Julian Thoby Stephen (1881-1906)
Atque in perpetuum, frater, ave atque vale
Woolf may not have torn up her dedication, but she eventually decided against including it in Jacob’s Room, a work that treats heroism as a troubled abstraction rather than lauding it as a quality embodied in one character. The novel’s chapters are crowded with motifs and metaphors of the fast-approaching Great War, very much like the repetitive, fugal funeral march in the second movement of the “Eroica,” which Beethoven breaks into barely recognizable fragments by the movement’s end. But whereas Beethoven’s symphony ultimately offered a Romantic celebration of the human spirit, Woolf took a more somber direction, her novel’s narrator pronouncing, “All history backs our pane of glass. To escape is vain…It is no use trying to sum people up.”

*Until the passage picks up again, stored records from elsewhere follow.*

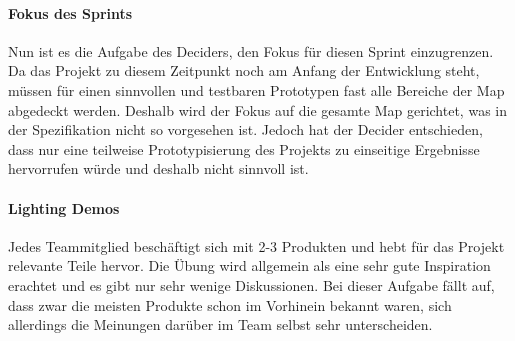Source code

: 
\paragraph{Fokus des Sprints}
Nun ist es die Aufgabe des Deciders, den Fokus für diesen Sprint einzugrenzen. Da das Projekt zu diesem Zeitpunkt noch am Anfang der Entwicklung steht, müssen für einen sinnvollen und testbaren Prototypen fast alle Bereiche der Map abgedeckt werden. Deshalb wird der Fokus auf die gesamte Map gerichtet, was in der Spezifikation nicht so vorgesehen ist. Jedoch hat der Decider entschieden, dass nur eine teilweise Prototypisierung des Projekts zu einseitige Ergebnisse hervorrufen würde und deshalb nicht sinnvoll ist.

\paragraph{Lighting Demos}
%
Jedes Teammitglied beschäftigt sich mit 2-3 Produkten und hebt für das Projekt relevante Teile hervor. Die Übung wird allgemein als eine sehr gute Inspiration erachtet und es gibt nur sehr wenige Diskussionen. 
Bei dieser Aufgabe fällt auf, dass zwar die meisten Produkte schon im Vorhinein bekannt waren, sich allerdings die Meinungen darüber im Team selbst sehr unterscheiden.

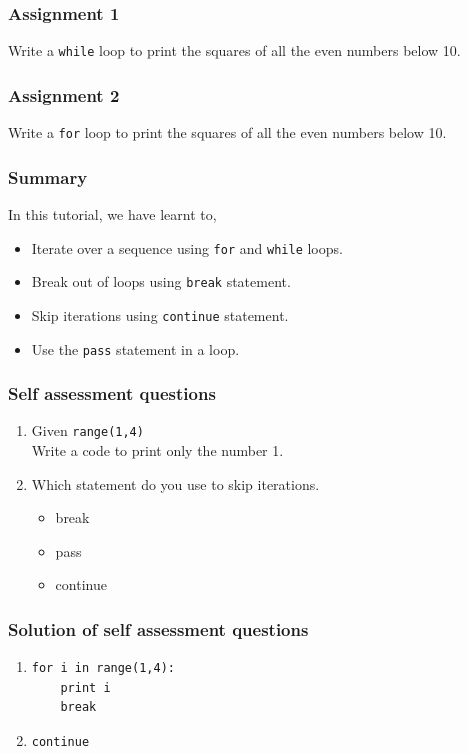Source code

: \documentclass[17pt]{beamer}
\begin{document}
\begin{frame}
\frametitle{Assignment 1}
\label{sec-4}

  Write a \texttt{while} loop to print the squares of all the even
  numbers below 10. 
\end{frame}
\begin{frame}
\frametitle{Assignment 2}
\label{sec-5}

  Write a \texttt{for} loop to print the squares of all the even numbers
  below 10.
\end{frame}
\begin{frame}
\frametitle{Summary}
\label{sec-7}

 In this tutorial, we have learnt to,

\begin{itemize}
\item Iterate over a sequence using \texttt{for} and \texttt{while} loops.\pause
\item Break out of loops using \texttt{break} statement. \pause
\item Skip iterations using \texttt{continue} statement.\pause
\item Use the \texttt{pass} statement in a loop.
\end{itemize}
\end{frame}
\begin{frame}
\frametitle{Self assessment questions}
\label{sec-8}


\begin{enumerate}
\item Given \texttt{range(1,4)} \\ Write a code to print only the number 1.\pause
\vspace{12pt}
\item Which statement do you use to skip iterations.\pause
\begin{itemize}
\item break
\item pass
\item continue
\end{itemize}
\end{enumerate}
\end{frame}
\begin{frame}[fragile]
\frametitle{Solution of self assessment questions}
\label{sec-9}


\begin{enumerate}
\item \lstset{language=Python}
\begin{lstlisting}
for i in range(1,4):
    print i
    break
\end{lstlisting}
\vspace{8pt}
\item \texttt{continue}
\end{enumerate}
\end{frame}
\end{document}
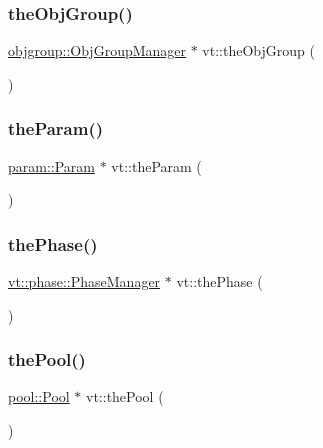 \mbox{\label{namespacevt_a833f0115b692f578167cbd88e30d39c5}} 
\subsubsection{\texorpdfstring{the\+Obj\+Group()}{theObjGroup()}}
{\footnotesize\ttfamily \hyperlink{structvt_1_1objgroup_1_1_obj_group_manager}{objgroup\+::\+Obj\+Group\+Manager} $\ast$ vt\+::the\+Obj\+Group (\begin{DoxyParamCaption}{ }\end{DoxyParamCaption})}

\mbox{\label{namespacevt_a268431014c9031c0f7c33d32c1b8645c}} 
\subsubsection{\texorpdfstring{the\+Param()}{theParam()}}
{\footnotesize\ttfamily \hyperlink{structvt_1_1param_1_1_param}{param\+::\+Param} $\ast$ vt\+::the\+Param (\begin{DoxyParamCaption}{ }\end{DoxyParamCaption})}

\mbox{\label{namespacevt_a3799d6b51fb71d7b6505760aad457e61}} 
\subsubsection{\texorpdfstring{the\+Phase()}{thePhase()}}
{\footnotesize\ttfamily \hyperlink{structvt_1_1phase_1_1_phase_manager}{vt\+::phase\+::\+Phase\+Manager} $\ast$ vt\+::the\+Phase (\begin{DoxyParamCaption}{ }\end{DoxyParamCaption})}

\mbox{\label{namespacevt_aab3530d89a64e5ea903b0ccf303ecbb7}} 
\subsubsection{\texorpdfstring{the\+Pool()}{thePool()}}
{\footnotesize\ttfamily \hyperlink{structvt_1_1pool_1_1_pool}{pool\+::\+Pool} $\ast$ vt\+::the\+Pool (\begin{DoxyParamCaption}{ }\end{DoxyParamCaption})}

As Yannick Nézet-Séguin began conducting the “Eroica” and the hall filled with the intricate sonorities of what was once unimaginable musical terrain, I was reminded that Woolf considered Jacob’s Room the novel where she found her artistic self. “There’s no doubt in my mind,” she penned in her diary on completing the novel, “that I have found out how to begin (at 40) to say something in my own voice.” That voice brought a new note to the revolutionary literature of 1922, an anti-transcendent dissonance distinct from the hopefulness coursing through the writings of Mansfield, Eliot, and Joyce. It was a dissonance that opened rather than shut down literary possibilities and signaled the creative momentum behind works that were stirring to life even before Jacob’s Room was published: Mrs. Dalloway, To the Lighthouse, The Common Reader. What Beethoven wrote about his artistic energies while he composed his third symphony equally describes Woolf as she wrote her third novel: “I live only in my notes, and with one work barely finished, the other is already started; the way I write now I often find myself working on three, four things at the same time.”